Premier unveils plan for faster economic development

PUBLISHED : Monday, 15 March, 1993, 12:00am
UPDATED : Monday, 15 March, 1993, 12:00am

CHINA is aiming for a faster pace of economic reform so that its ''socialist market economy'' can enter a new phase within five years, according to the Government Work Report to be delivered by premier Mr Li Peng today.

Unveiling the bold blueprint at the Eighth National People's Congress, which opens in Beijing this morning, Mr Li is confident that faster economic growth would elevate the country to the level of ''small-scale plenty'' at least three years than earlier targeted.

In his 43-page report, the premier makes a pragmatic review of the past 14 years of reform and sketches a comprehensive scheme for speeding up the construction of a socialist market economy.

He points out that the annual growth rate of six per cent, earlier stated in the Eighth Five-Year Plan (1991-95), has been revised to between eight and nine per cent.

''If we can maintain the [new] growth rate, we will be able to fulfil within five years our grand goal of quadrupling the GNP [Gross National Product] of 1980 by the year 2000,'' he writes. ''This will be an enormous boost to the people in China.'' Mr Li affirms the achievements of economic reform over the past five years, with only a veiled reference to the three years of retrenchment and rectification from 1988 to 1991.

The high average rate of economic growth at 7.9 per cent since 1988 has been attributed to the party leadership's ''unswerving commitment'' to economic construction as the core of work.

Whatever happens in other parts of the world, Mr Li stresses that every endeavour had to subserve the ''core task of economic construction''.

He says, however, that the country must also insist on the Four Cardinal Principles of Marxism and Communist Party leadership in order to preserve unity and stability.

The premier, once known for his hardline stance, has toned down his political and ideological rhetoric.

Noticeably absent from the report is jargon such as the ''campaign against bourgeois liberalisation'' or ''peaceful evolution''.

On an optimistic note, Mr Li says the development of the market economy and the widening of the open door has made new demands on the ''construction of spiritual civilisation''.

He calls for the grooming of a corps of ''new socialist men'' who are patriotic and firm believers in socialism, as well as confident and committed towards the future of the nation.

Mr Li points out that there should be equal efforts to curb crime.

''We should grasp the task of economic construction on one hand and the development of democracy and the legal system on the other.'' Calling on people to emancipate their minds, be innovative and stick to the principle of ''seeking truth from facts'', Mr Li warns that every step must be cautious.

''Now that the broad direction has been set, the crux of the matter is to stick to the task and never lose the opportunity.'' Mr Li says the domestic and international conditions are favourable for China to pursue its economic goals.

''Over the next five years, we have to make a great step forward towards the establishment of a socialist market economy system and open wider and deeper to the world,'' he points out.

Known for his central-planning orientations, Mr Li has apparently bowed to pressure from patriarch Mr Deng Xiaoping to accelerate the pace of economic reforms.

Mr Li, who is set to retain his post in the next five-year term, does not mention the term ''overheatedness of the economy'' in his report.

He also makes it clear that the national growth rate of eight to nine per cent should not be applied rigidly across the country.

''This year's GNP growth rate has been put at eight per cent.
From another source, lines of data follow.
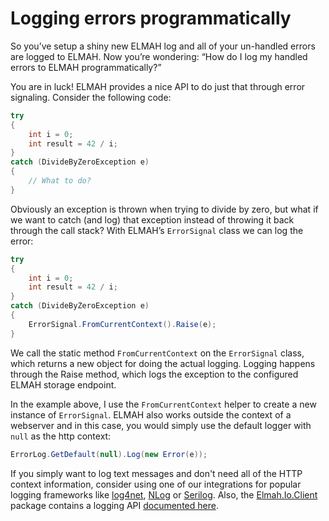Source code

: # Logging errors programmatically

So you’ve setup a shiny new ELMAH log and all of your un-handled errors are logged to ELMAH. Now you’re wondering: “How do I log my handled errors to ELMAH programmatically?”

You are in luck! ELMAH provides a nice API to do just that through error signaling. Consider the following code:

```csharp
try
{
    int i = 0;
    int result = 42 / i;
}
catch (DivideByZeroException e)
{
    // What to do?
}
```

Obviously an exception is thrown when trying to divide by zero, but what if we want to catch (and log) that exception instead of throwing it back through the call stack? With ELMAH’s `ErrorSignal` class we can log the error:

```csharp
try
{
    int i = 0;
    int result = 42 / i;
}
catch (DivideByZeroException e)
{
    ErrorSignal.FromCurrentContext().Raise(e);
}
```

We call the static method `FromCurrentContext` on the `ErrorSignal` class, which returns a new object for doing the actual logging. Logging happens through the Raise method, which logs the exception to the configured ELMAH storage endpoint.

In the example above, I use the `FromCurrentContext` helper to create a new instance of `ErrorSignal`. ELMAH also works outside the context of a webserver and in this case, you would simply use the default logger with `null` as the http context:

```csharp
ErrorLog.GetDefault(null).Log(new Error(e));
```

If you simply want to log text messages and don't need all of the HTTP context information, consider using one of our integrations for popular logging frameworks like [log4net](https://docs.elmah.io/logging-to-elmah-io-from-log4net/), [NLog](https://docs.elmah.io/logging-to-elmah-io-from-nlog/) or [Serilog](https://docs.elmah.io/logging-to-elmah-io-from-serilog/). Also, the [Elmah.Io.Client](https://www.nuget.org/packages/Elmah.Io.Client/) package contains a logging API [documented here](https://github.com/elmahio/Elmah.Io.Client).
But there is leeway for upward revision. The rate is also taken on average across the country. We do not advocate an across-the-board rate.

''Those regions which have better conditions can go for a higher rate. Those which are weaker do not have to compete for a higher rate. Attention should be put on the enhancement of economic efficiency,'' he says.

The premier underscores the need to strengthen the basis of agricultural development, particularly the development of township enterprises in central and western provinces.

He also points to malpractices in some areas in which farmers are faced with unreasonable levies from local authorities.

''Such malpractices have damaged the interest of farmers, affected their relations with the Government and must be dealt with effectively,'' he indicated.

Mr Li also stresses the need to boost infrastructure development such as railway, aviation, manufacturing, telecommunications, river control and the Three Gorges plan.

Foreign investors should be encouraged to use their money to upgrade the country's untapped resources, he says, adding that the service industry should also be greatly improved.

He notes that the Government should pump more money into upgrading science and technology development and education, and improving living conditions for intellectuals.

On the further opening up of the country, Mr Li indicates that development in the open cities along the coast would help bring prosperity into the hinterland.

He says it is ''unwise'' to bar China, which has enormous market potential, from membership of the General Agreement on Tariffs and Trade.

In his work report, Mr Li underlines the need to maintain the pace of growth on the one hand, and to boost efficiency on the other.

Further reforms should be adopted to revamp the state-owned enterprises, widen the market system, push ahead with price reform and speed up social security and housing reform as well as the macro-level economic management system.

On the administrative reform over the bureaucracy, Mr Li discloses that 25 per cent of government cadres and other staff should be slashed.